# TASK DIRECTIONS
Your job with the data below: print everything from the line that holds "OPG164 & Y140- &" down to the line that holds "OPG164 & V145- &", ends included, exactly, and nothing else.

# DATA EXTRACT
========
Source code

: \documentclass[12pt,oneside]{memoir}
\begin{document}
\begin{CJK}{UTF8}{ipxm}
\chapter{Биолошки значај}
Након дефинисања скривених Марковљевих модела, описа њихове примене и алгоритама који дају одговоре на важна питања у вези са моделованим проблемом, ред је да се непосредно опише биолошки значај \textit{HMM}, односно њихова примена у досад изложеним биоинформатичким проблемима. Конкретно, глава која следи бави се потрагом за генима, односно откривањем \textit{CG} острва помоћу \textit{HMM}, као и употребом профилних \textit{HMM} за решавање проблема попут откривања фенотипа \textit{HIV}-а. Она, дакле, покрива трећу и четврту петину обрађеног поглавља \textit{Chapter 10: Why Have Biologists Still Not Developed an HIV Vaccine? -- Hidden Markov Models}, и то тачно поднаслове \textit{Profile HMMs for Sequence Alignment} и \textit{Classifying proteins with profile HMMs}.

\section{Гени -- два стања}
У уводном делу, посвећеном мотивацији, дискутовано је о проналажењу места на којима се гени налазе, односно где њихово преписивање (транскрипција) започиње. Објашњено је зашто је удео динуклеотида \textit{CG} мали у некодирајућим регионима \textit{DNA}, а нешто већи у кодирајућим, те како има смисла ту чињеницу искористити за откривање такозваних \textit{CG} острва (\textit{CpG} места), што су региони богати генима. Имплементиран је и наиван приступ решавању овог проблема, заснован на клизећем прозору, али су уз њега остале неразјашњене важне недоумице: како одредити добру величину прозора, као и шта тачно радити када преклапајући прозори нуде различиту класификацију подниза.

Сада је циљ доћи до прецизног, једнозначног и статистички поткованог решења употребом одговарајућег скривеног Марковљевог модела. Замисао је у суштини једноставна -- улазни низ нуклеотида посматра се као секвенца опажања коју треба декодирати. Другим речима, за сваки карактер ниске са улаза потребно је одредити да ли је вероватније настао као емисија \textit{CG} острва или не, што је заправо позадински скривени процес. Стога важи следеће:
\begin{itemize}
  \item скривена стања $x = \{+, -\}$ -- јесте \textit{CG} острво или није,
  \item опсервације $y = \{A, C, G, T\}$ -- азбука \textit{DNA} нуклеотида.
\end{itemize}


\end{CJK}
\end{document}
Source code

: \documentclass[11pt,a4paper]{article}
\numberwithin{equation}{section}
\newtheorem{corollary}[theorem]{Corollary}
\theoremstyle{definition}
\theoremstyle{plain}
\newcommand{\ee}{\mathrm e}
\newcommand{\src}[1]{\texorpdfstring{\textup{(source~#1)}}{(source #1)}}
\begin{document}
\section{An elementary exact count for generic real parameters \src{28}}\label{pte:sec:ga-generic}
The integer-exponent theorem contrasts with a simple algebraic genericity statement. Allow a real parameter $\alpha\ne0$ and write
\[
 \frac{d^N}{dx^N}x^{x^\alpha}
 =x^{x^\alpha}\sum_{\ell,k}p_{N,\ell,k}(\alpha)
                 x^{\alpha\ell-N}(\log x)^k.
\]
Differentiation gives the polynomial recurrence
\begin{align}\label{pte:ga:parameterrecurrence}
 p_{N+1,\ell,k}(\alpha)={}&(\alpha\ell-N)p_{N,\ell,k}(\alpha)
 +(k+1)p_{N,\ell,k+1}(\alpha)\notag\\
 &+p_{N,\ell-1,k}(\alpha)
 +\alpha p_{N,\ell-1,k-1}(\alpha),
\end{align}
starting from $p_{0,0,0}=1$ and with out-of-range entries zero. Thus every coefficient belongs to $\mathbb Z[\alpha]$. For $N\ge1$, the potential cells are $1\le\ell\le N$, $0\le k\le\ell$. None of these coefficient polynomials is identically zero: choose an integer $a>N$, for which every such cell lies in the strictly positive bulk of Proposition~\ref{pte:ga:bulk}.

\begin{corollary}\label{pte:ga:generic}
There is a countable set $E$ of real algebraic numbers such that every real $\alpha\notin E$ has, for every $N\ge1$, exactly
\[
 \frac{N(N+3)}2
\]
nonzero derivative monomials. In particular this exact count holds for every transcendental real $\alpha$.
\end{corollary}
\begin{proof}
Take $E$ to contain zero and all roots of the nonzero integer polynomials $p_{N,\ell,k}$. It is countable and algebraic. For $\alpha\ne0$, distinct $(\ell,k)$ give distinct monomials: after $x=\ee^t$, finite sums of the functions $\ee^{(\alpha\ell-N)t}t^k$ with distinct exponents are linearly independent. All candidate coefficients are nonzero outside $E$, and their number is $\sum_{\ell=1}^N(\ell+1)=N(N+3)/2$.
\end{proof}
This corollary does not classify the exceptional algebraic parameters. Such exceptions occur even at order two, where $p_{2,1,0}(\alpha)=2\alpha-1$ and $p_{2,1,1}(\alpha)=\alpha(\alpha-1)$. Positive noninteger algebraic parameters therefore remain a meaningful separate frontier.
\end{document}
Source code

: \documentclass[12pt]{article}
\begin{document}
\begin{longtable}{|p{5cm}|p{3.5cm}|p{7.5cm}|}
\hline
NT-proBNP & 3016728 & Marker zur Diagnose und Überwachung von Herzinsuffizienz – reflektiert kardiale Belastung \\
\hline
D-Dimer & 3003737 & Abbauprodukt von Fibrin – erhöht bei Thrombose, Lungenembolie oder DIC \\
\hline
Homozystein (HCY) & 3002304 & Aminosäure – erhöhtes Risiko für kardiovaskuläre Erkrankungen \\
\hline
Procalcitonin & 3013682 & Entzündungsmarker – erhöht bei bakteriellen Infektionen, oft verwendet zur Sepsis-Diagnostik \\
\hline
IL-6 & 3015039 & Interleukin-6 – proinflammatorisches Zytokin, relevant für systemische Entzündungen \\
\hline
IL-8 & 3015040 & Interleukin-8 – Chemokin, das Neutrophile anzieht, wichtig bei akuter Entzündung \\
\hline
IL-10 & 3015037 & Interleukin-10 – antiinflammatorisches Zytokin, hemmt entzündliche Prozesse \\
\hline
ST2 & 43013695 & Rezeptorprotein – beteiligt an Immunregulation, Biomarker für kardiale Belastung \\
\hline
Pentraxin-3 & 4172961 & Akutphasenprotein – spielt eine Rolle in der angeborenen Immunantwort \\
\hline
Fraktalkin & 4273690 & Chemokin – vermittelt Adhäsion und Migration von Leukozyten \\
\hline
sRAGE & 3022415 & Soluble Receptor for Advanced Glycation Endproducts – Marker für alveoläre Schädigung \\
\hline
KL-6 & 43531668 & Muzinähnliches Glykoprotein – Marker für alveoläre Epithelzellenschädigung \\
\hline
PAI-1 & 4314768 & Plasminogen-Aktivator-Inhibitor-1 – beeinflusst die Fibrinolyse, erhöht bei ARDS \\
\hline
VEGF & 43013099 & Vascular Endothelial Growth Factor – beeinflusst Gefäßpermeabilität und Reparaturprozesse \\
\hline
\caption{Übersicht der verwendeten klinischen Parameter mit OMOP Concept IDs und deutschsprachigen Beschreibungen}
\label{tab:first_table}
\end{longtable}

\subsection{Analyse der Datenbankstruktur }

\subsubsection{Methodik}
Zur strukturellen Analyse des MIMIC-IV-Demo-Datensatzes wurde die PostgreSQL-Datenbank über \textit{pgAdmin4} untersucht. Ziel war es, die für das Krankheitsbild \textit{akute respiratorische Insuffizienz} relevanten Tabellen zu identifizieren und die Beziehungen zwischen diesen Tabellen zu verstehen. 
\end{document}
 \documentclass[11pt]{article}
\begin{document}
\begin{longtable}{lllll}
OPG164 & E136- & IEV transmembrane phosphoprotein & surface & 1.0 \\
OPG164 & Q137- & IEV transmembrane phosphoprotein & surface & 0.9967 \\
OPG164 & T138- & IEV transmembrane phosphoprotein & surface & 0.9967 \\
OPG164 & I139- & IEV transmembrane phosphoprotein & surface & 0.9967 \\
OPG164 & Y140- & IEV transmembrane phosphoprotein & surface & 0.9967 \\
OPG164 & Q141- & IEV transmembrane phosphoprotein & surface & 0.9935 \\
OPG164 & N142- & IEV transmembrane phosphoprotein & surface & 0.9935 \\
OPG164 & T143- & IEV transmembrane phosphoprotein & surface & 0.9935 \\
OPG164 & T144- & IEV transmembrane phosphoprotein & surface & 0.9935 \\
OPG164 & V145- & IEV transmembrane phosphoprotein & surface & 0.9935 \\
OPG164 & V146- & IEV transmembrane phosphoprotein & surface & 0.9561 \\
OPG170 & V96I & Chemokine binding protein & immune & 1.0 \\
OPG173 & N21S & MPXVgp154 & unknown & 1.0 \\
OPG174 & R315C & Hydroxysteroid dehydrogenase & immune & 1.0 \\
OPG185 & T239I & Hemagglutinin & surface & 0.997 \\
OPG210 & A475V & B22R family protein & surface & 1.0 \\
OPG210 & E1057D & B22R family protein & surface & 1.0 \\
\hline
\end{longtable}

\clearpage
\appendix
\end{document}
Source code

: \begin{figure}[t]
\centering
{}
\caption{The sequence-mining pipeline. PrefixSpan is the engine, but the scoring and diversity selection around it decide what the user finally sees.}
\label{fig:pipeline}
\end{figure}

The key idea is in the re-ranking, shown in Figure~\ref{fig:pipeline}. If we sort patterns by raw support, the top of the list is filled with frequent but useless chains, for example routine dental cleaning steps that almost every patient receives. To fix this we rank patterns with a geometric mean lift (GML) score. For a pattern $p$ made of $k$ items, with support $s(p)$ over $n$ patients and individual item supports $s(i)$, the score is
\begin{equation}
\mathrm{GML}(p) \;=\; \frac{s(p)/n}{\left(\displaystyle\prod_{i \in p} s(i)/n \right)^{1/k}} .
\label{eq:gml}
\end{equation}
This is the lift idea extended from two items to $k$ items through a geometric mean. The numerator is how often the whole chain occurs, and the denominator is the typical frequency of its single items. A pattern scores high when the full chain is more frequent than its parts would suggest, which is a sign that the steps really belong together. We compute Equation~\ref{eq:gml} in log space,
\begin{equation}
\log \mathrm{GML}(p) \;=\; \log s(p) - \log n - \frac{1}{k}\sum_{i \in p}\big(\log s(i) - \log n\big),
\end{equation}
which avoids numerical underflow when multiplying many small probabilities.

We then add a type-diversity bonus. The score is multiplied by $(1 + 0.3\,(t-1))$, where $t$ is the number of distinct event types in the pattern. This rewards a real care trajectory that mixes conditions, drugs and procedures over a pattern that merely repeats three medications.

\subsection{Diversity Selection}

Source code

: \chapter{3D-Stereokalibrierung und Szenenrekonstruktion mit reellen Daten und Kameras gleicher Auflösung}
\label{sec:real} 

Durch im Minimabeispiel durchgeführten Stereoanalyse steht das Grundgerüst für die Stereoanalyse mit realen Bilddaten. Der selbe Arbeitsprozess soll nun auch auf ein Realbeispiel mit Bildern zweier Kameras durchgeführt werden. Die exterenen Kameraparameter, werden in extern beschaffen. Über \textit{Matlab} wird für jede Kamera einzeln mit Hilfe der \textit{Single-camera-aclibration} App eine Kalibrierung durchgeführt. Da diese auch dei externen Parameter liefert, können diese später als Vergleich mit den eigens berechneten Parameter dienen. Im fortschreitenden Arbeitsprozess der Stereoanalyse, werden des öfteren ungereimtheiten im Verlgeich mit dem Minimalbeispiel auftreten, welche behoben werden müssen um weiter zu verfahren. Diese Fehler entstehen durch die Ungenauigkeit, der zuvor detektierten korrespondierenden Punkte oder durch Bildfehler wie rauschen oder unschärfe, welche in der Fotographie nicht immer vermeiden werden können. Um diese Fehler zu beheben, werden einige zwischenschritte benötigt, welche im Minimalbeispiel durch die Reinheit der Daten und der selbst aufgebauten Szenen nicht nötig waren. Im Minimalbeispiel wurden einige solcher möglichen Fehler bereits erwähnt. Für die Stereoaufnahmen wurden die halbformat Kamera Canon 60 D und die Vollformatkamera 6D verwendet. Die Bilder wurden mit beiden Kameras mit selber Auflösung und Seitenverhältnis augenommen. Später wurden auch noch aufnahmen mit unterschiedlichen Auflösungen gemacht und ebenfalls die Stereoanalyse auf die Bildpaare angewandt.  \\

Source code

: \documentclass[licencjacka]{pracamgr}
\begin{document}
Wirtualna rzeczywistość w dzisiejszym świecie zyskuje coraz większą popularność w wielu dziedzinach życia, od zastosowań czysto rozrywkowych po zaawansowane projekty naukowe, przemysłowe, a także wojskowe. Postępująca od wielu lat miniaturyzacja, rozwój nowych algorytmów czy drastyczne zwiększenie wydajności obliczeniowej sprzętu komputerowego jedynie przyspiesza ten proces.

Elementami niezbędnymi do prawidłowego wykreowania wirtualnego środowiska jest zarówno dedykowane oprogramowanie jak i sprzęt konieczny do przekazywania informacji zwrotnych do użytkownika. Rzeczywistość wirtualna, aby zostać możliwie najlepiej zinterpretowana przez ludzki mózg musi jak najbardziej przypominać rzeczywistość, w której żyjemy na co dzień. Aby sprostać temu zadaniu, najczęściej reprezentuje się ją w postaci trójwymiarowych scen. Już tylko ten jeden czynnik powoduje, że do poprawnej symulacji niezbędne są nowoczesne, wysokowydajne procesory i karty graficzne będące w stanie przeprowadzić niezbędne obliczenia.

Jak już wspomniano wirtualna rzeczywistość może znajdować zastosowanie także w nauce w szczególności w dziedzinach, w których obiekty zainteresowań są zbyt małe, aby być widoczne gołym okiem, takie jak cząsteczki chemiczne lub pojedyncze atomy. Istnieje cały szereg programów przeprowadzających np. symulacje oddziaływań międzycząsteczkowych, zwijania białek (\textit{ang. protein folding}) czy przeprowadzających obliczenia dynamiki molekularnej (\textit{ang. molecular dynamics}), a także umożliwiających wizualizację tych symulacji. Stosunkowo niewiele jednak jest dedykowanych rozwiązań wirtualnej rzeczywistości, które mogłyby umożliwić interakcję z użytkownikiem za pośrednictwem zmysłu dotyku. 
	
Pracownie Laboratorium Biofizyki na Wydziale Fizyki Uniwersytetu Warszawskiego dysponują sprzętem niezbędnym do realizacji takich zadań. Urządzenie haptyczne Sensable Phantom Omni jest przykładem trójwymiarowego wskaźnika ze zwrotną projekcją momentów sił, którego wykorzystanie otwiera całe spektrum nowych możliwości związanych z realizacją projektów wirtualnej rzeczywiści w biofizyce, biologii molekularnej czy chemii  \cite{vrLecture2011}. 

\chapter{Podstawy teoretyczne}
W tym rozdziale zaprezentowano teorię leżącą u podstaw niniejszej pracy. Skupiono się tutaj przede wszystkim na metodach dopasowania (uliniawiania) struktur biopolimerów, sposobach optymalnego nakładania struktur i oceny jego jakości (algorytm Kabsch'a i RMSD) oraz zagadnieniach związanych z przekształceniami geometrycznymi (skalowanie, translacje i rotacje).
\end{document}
========
# TASK OUTPUT
OPG164 & Y140- & IEV transmembrane phosphoprotein & surface & 0.9967 \\
OPG164 & Q141- & IEV transmembrane phosphoprotein & surface & 0.9935 \\
OPG164 & N142- & IEV transmembrane phosphoprotein & surface & 0.9935 \\
OPG164 & T143- & IEV transmembrane phosphoprotein & surface & 0.9935 \\
OPG164 & T144- & IEV transmembrane phosphoprotein & surface & 0.9935 \\
OPG164 & V145- & IEV transmembrane phosphoprotein & surface & 0.9935 \\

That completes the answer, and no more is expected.